At the same time, several large investors, including Blackstone Group LP , which had the most money available for redemption, are staying put, people familiar with the hedge fund said.
Reuters obtained a copy of Diamondback's brief, three-paragraph letter to investors. A spokeswoman for the firm declined to comment.
Diamondback was one of four firms visited by FBI agents in November. Shortly after the raid, the firm placed a portfolio manager on leave. Neither the firm nor the manager has been charged with any wrongdoing.
Still, investors where getting nervous about any whiff of scandal.
In less than two weeks, the amount of money that investors wanted back more than doubled. On February 1, investors were told the firm faced redemptions of $534 million. The number had climbed to about $1 billion by early this week.

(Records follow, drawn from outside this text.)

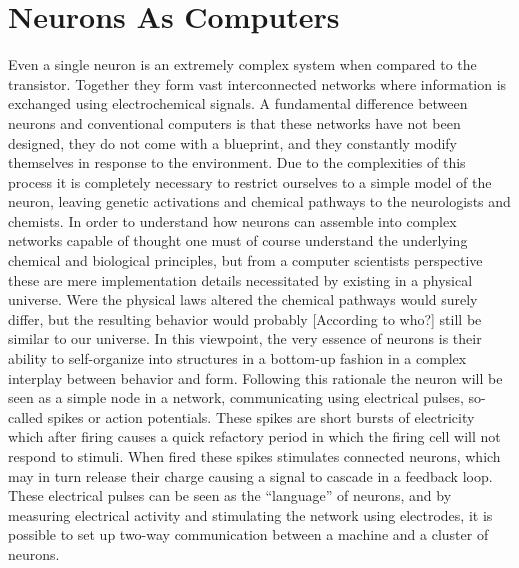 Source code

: \section{Neurons As Computers}
Even a single neuron is an extremely complex system when compared to the
transistor. Together they form vast interconnected networks where information is
exchanged using electrochemical signals. A fundamental difference between
neurons and conventional computers is that these networks have not been
designed, they do not come with a blueprint, and they constantly modify
themselves in response to the environment. Due to the complexities of this
process it is completely necessary to restrict ourselves to a simple model of
the neuron, leaving genetic activations and chemical pathways to the
neurologists and chemists. In order to understand how neurons can assemble into
complex networks capable of thought one must of course understand the underlying
chemical and biological principles, but from a computer scientists perspective
these are mere implementation details necessitated by existing in a physical
universe. Were the physical laws altered the chemical pathways would surely
differ, but the resulting behavior would probably [According to who?] still be
similar to our universe. In this viewpoint, the very essence of neurons is their
ability to self-organize into structures in a bottom-up fashion in a complex
interplay between behavior and form. Following this rationale the neuron will be
seen as a simple node in a network, communicating using electrical pulses,
so-called spikes or action potentials. These spikes are short bursts of
electricity which after firing causes a quick refactory period in which the
firing cell will not respond to stimuli.
When fired these spikes stimulates connected neurons, which may in turn
release their charge causing a signal to cascade in a feedback loop.
These electrical pulses can be seen as the ``language'' of neurons, and by
measuring electrical activity and stimulating the network using electrodes, it
is possible to set up two-way communication between a machine and a cluster of
neurons.

\section{}
\cleardoublepage

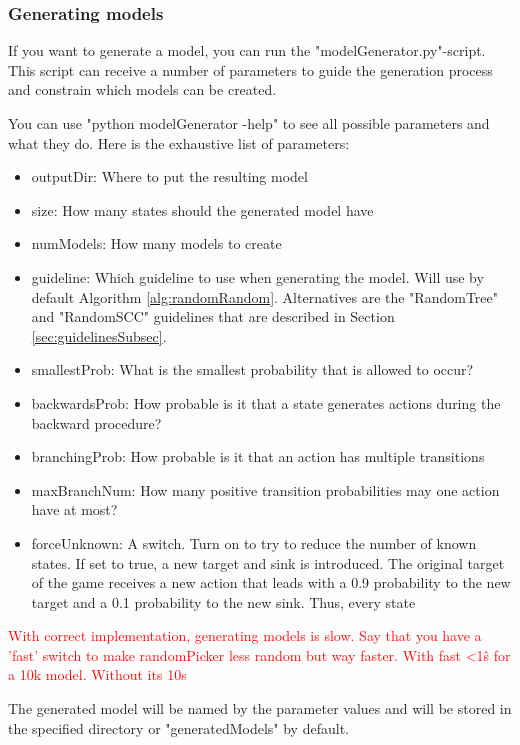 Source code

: \subsubsection*{Generating models}
If you want to generate a model, you can run the "modelGenerator.py"-script.
This script can receive a number of parameters to guide the generation process and constrain which models can be created.

You can use "python modelGenerator -help" to see all possible parameters and what they do.
Here is the exhaustive list of parameters:
\begin{itemize} \label{list:params}
    \item outputDir: Where to put the resulting model
    \item size: How many states should the generated model have
    \item numModels: How many models to create
    \item guideline: Which guideline to use when generating the model. Will use by default Algorithm \ref{alg:randomRandom}.
    Alternatives are the "RandomTree" and "RandomSCC" guidelines that are described in Section \ref{sec:guidelinesSubsec}.
    \item smallestProb: What is the smallest probability that is allowed to occur?
    \item backwardsProb: How probable is it that a state generates actions during the backward procedure?
    \item branchingProb: How probable is it that an action has multiple transitions
    \item maxBranchNum: How many positive transition probabilities may one action have at most?
    \item forceUnknown: A switch. Turn on to try to reduce the number of known states. 
    If set to true, a new target and sink is introduced. The original target of the game receives a new action that leads with a 0.9 probability to the new target and a 0.1 probability to the new sink.
    Thus, every state 
\end{itemize}
\textcolor{red}{With correct implementation, generating models is slow. Say that you have a 'fast' switch to make randomPicker less random but way faster.
With fast <1ŝ for a 10k model. Without its 10s}

The generated model will be named by the parameter values and will be stored in the specified directory or "generatedModels" by default.

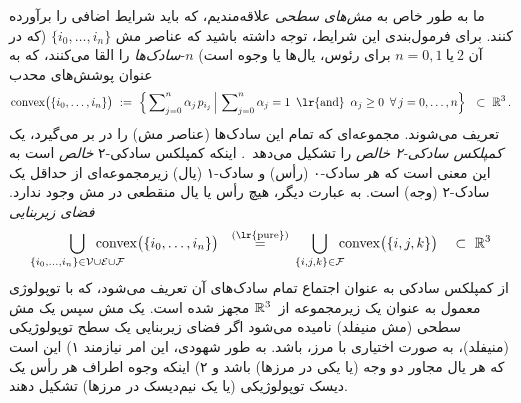 ما به طور خاص به \emph{مش‌های سطحی} علاقه‌مندیم، که باید شرایط اضافی را برآورده کنند.
برای فرمول‌بندی این شرایط، توجه داشته باشید که عناصر مش $\{ i_0, \dots, i_n \}$
(که در آن $n=0,1\ \text{یا}\ 2$ برای رئوس، یال‌ها یا وجوه است)
$n$-\emph{سادک‌ها} را القا می‌کنند، که به عنوان پوشش‌های محدب
\begin{align}
    \operatorname{convex} \!\big(\{ i_0, \dots, i_n \}\big)\ :=\ 
    \Big\{ \sum\nolimits_{j=0}^n \alpha_j\mkern2mu p_{i_j} \,\Big|\, 
    \sum\nolimits_{j=0}^n \alpha_j = 1\,\ \textup{\lr{and}}\,\ \alpha_j\geq0\,\ \forall\,j=0,\dots,n \Big\}
    \ \ \subset\ \R^3 \,.
\end{align}
تعریف می‌شوند. مجموعه‌ای که تمام این سادک‌ها (عناصر مش) را در بر می‌گیرد، یک \emph{کمپلکس سادکی-۲ خالص} را تشکیل می‌دهد~\cite{desbrun2005DiscreteExteriorCalculus,craneDiscreteDifferentialGeometry2014}.
اینکه کمپلکس سادکی-۲ \emph{خالص} است به این معنی است که هر سادک-۰ (رأس) و سادک-۱ (یال) زیرمجموعه‌ای از حداقل یک سادک-۲ (وجه) است.
به عبارت دیگر، هیچ رأس یا یال منقطعی در مش وجود ندارد.
\emph{فضای زیربنایی}
\begin{align}
    \bigcup_{\{ i_0, \dots, i_n \} \in \mathcal{V} \cup \mathcal{E} \cup \mathcal{F}}
    \mkern-40mu
    \operatorname{convex} \!\big( \{ i_0, \dots, i_n \}\big)
    \ \ \overset{\textup{(\lr{pure})}}{=}\,
    \bigcup_{\{i,j,k\} \in \mathcal{F}}
    \mkern-10mu
    \operatorname{convex} \!\big( \{i,j,k\}\big)
    \ \ \ \subset\ \R^3
\end{align}
از کمپلکس سادکی به عنوان اجتماع تمام سادک‌های آن تعریف می‌شود، که با توپولوژی معمول به عنوان یک زیرمجموعه از~$\mathbb{R}^3$ مجهز شده است.
یک مش سپس یک مش سطحی (مش منیفلد) نامیده می‌شود اگر فضای زیربنایی یک سطح توپولوژیکی (منیفلد)، به صورت اختیاری با مرز، باشد.
به طور شهودی، این امر نیازمند
۱) این است که هر یال مجاور دو وجه (یا یکی در مرزها) باشد و
۲) اینکه وجوه اطراف هر رأس یک دیسک توپولوژیکی (یا یک نیم‌دیسک در مرزها) تشکیل دهند.


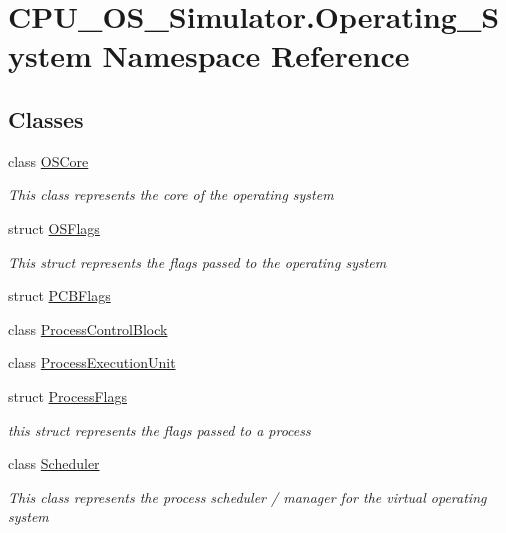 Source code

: \hypertarget{namespace_c_p_u___o_s___simulator_1_1_operating___system}{}\section{C\+P\+U\+\_\+\+O\+S\+\_\+\+Simulator.\+Operating\+\_\+\+System Namespace Reference}
\label{namespace_c_p_u___o_s___simulator_1_1_operating___system}
\subsection*{Classes}
\begin{DoxyCompactItemize}
\item 
class \hyperlink{class_c_p_u___o_s___simulator_1_1_operating___system_1_1_o_s_core}{O\+S\+Core}
\begin{DoxyCompactList}\small\item\em This class represents the core of the operating system \end{DoxyCompactList}\item 
struct \hyperlink{struct_c_p_u___o_s___simulator_1_1_operating___system_1_1_o_s_flags}{O\+S\+Flags}
\begin{DoxyCompactList}\small\item\em This struct represents the flags passed to the operating system \end{DoxyCompactList}\item 
struct \hyperlink{struct_c_p_u___o_s___simulator_1_1_operating___system_1_1_p_c_b_flags}{P\+C\+B\+Flags}
\item 
class \hyperlink{class_c_p_u___o_s___simulator_1_1_operating___system_1_1_process_control_block}{Process\+Control\+Block}
\item 
class \hyperlink{class_c_p_u___o_s___simulator_1_1_operating___system_1_1_process_execution_unit}{Process\+Execution\+Unit}
\item 
struct \hyperlink{struct_c_p_u___o_s___simulator_1_1_operating___system_1_1_process_flags}{Process\+Flags}
\begin{DoxyCompactList}\small\item\em this struct represents the flags passed to a process \end{DoxyCompactList}\item 
class \hyperlink{class_c_p_u___o_s___simulator_1_1_operating___system_1_1_scheduler}{Scheduler}
\begin{DoxyCompactList}\small\item\em This class represents the process scheduler / manager for the virtual operating system \end{DoxyCompactList}\item 

\end{DoxyCompactItemize}
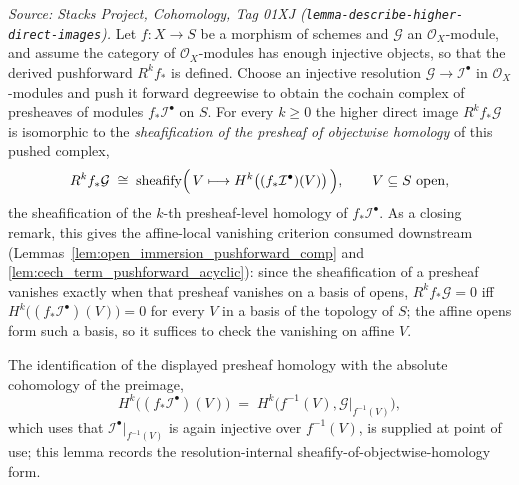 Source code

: \begin{lemma}
  \label{lem:higher_direct_image_presheaf}
  \textit{Source: Stacks Project, Cohomology, Tag 01XJ
  (\texttt{lemma-describe-higher-direct-images}).}
  Let \(f : X \to S\) be a morphism of schemes and \(\mathcal{G}\) an
  \(\mathcal{O}_X\)-module, and assume the category of \(\mathcal{O}_X\)-modules has
  enough injective objects, so that the derived pushforward \(R^k f_*\) is defined.
  Choose an injective resolution \(\mathcal{G} \to \mathcal{I}^\bullet\) in
  \(\mathcal{O}_X\)-modules and push it forward degreewise to obtain the cochain complex
  of presheaves of modules \(f_*\mathcal{I}^\bullet\) on \(S\). For every \(k \geq 0\)
  the higher direct image \(R^k f_*\mathcal{G}\) is isomorphic to the
  \emph{sheafification of the presheaf of objectwise homology} of this pushed complex,
  \[
    R^k f_*\mathcal{G}
      \;\cong\;
    \operatorname{sheafify}\Bigl(\,V \longmapsto
      H^k\bigl((f_*\mathcal{I}^\bullet)(V)\bigr)\,\Bigr),
    \qquad V \subseteq S \text{ open},
  \]
  the sheafification of the \(k\)-th presheaf-level homology of
  \(f_*\mathcal{I}^\bullet\). As a closing remark, this gives the affine-local
  vanishing criterion consumed downstream
  (Lemmas~\ref{lem:open_immersion_pushforward_comp} and
  \ref{lem:cech_term_pushforward_acyclic}): since the sheafification of a presheaf
  vanishes exactly when that presheaf vanishes on a basis of opens,
  \(R^k f_*\mathcal{G} = 0\) iff \(H^k\bigl((f_*\mathcal{I}^\bullet)(V)\bigr) = 0\)
  for every \(V\) in a basis of the topology of \(S\); the affine opens form such a
  basis, so it suffices to check the vanishing on affine \(V\).

  The identification of the displayed presheaf homology with the absolute cohomology
  of the preimage,
  \[
    H^k\bigl((f_*\mathcal{I}^\bullet)(V)\bigr)
      \;=\;
    H^k\bigl(f^{-1}(V), \mathcal{G}|_{f^{-1}(V)}\bigr),
  \]
  which uses that \(\mathcal{I}^\bullet|_{f^{-1}(V)}\) is again injective over
  \(f^{-1}(V)\), is supplied at point of use; this lemma records the
  resolution-internal sheafify-of-objectwise-homology form.
\end{lemma}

Several large investors have said privately that they still have confidence in the firm, which recently managed $5.5 billion.
Pension funds including the New York State Common Retirement Fund, the Indiana Public Employees Retirement Fund, the School Employees Retirement System of Ohio, the Missouri State Employees Retirement System and the New Mexico Public Employees Retirement Association were all invested with the firm late last year.
Last week, Level Global Investors, another of the firms raided by federal agents, told investors it was shutting down.
Diamondback, founded by SAC alumni Richard Schimel and Larry Sapanski, employs about 200 people, and its individual managers are given greater latitude in trading than at Level Global.
It is significantly larger than Level Global, where trading appeared to have been concentrated among a few people, sources familiar with the firms said.